* _Your assignment_:
Please retype all of the following entries exactly.

*** Begin section ***

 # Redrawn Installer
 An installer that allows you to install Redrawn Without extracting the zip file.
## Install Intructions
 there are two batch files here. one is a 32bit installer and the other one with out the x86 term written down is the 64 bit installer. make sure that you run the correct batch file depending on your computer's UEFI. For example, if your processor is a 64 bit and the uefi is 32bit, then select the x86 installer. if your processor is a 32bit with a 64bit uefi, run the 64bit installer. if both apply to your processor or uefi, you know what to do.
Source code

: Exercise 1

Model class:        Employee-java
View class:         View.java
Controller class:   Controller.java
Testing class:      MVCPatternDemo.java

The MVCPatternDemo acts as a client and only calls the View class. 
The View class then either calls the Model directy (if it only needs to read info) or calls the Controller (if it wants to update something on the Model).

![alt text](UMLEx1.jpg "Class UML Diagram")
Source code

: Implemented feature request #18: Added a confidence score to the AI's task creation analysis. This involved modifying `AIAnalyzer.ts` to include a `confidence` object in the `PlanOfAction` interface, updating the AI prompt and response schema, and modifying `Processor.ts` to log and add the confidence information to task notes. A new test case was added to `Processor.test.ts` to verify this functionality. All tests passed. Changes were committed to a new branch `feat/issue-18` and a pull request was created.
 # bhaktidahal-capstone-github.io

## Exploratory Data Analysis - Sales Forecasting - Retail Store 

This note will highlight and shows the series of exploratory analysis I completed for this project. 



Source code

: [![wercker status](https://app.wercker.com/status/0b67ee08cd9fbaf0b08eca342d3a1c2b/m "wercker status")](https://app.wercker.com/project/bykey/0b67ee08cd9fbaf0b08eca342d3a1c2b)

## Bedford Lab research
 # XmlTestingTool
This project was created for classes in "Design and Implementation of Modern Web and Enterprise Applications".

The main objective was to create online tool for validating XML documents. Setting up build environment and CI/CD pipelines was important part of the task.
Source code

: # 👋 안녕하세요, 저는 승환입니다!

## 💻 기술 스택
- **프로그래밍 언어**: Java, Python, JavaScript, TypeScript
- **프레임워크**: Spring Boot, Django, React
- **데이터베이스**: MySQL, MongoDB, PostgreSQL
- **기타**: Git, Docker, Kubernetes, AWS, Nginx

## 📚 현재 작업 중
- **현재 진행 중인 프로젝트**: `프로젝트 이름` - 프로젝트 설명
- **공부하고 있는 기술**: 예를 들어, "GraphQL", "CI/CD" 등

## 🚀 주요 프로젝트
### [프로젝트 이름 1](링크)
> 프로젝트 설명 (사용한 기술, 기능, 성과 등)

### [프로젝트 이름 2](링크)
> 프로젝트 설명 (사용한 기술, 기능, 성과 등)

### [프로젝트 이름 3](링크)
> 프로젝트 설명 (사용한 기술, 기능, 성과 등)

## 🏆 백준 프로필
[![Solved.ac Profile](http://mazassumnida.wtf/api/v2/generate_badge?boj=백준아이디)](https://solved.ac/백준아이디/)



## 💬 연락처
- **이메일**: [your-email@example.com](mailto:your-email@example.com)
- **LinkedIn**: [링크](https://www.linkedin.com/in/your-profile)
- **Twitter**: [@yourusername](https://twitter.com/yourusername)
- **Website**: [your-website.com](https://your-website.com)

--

*** End section ***

* _Exercise response_:
 # Redrawn Installer
 An installer that allows you to install Redrawn Without extracting the zip file.
## Install Intructions
 there are two batch files here. one is a 32bit installer and the other one with out the x86 term written down is the 64 bit installer. make sure that you run the correct batch file depending on your computer's UEFI. For example, if your processor is a 64 bit and the uefi is 32bit, then select the x86 installer. if your processor is a 32bit with a 64bit uefi, run the 64bit installer. if both apply to your processor or uefi, you know what to do.
Source code

: Exercise 1

Model class:        Employee-java
View class:         View.java
Controller class:   Controller.java
Testing class:      MVCPatternDemo.java

The MVCPatternDemo acts as a client and only calls the View class. 
The View class then either calls the Model directy (if it only needs to read info) or calls the Controller (if it wants to update something on the Model).

![alt text](UMLEx1.jpg "Class UML Diagram")
Source code

: Implemented feature request #18: Added a confidence score to the AI's task creation analysis. This involved modifying `AIAnalyzer.ts` to include a `confidence` object in the `PlanOfAction` interface, updating the AI prompt and response schema, and modifying `Processor.ts` to log and add the confidence information to task notes. A new test case was added to `Processor.test.ts` to verify this functionality. All tests passed. Changes were committed to a new branch `feat/issue-18` and a pull request was created.
 # bhaktidahal-capstone-github.io

## Exploratory Data Analysis - Sales Forecasting - Retail Store 

This note will highlight and shows the series of exploratory analysis I completed for this project. 



Source code

: [![wercker status](https://app.wercker.com/status/0b67ee08cd9fbaf0b08eca342d3a1c2b/m "wercker status")](https://app.wercker.com/project/bykey/0b67ee08cd9fbaf0b08eca342d3a1c2b)

## Bedford Lab research
 # XmlTestingTool
This project was created for classes in "Design and Implementation of Modern Web and Enterprise Applications".

The main objective was to create online tool for validating XML documents. Setting up build environment and CI/CD pipelines was important part of the task.
Source code

: # 👋 안녕하세요, 저는 승환입니다!

## 💻 기술 스택
- **프로그래밍 언어**: Java, Python, JavaScript, TypeScript
- **프레임워크**: Spring Boot, Django, React
- **데이터베이스**: MySQL, MongoDB, PostgreSQL
- **기타**: Git, Docker, Kubernetes, AWS, Nginx

## 📚 현재 작업 중
- **현재 진행 중인 프로젝트**: `프로젝트 이름` - 프로젝트 설명
- **공부하고 있는 기술**: 예를 들어, "GraphQL", "CI/CD" 등

## 🚀 주요 프로젝트
### [프로젝트 이름 1](링크)
> 프로젝트 설명 (사용한 기술, 기능, 성과 등)

### [프로젝트 이름 2](링크)
> 프로젝트 설명 (사용한 기술, 기능, 성과 등)

### [프로젝트 이름 3](링크)
> 프로젝트 설명 (사용한 기술, 기능, 성과 등)

## 🏆 백준 프로필
[![Solved.ac Profile](http://mazassumnida.wtf/api/v2/generate_badge?boj=백준아이디)](https://solved.ac/백준아이디/)



## 💬 연락처
- **이메일**: [your-email@example.com](mailto:your-email@example.com)
- **LinkedIn**: [링크](https://www.linkedin.com/in/your-profile)
- **Twitter**: [@yourusername](https://twitter.com/yourusername)
- **Website**: [your-website.com](https://your-website.com)

--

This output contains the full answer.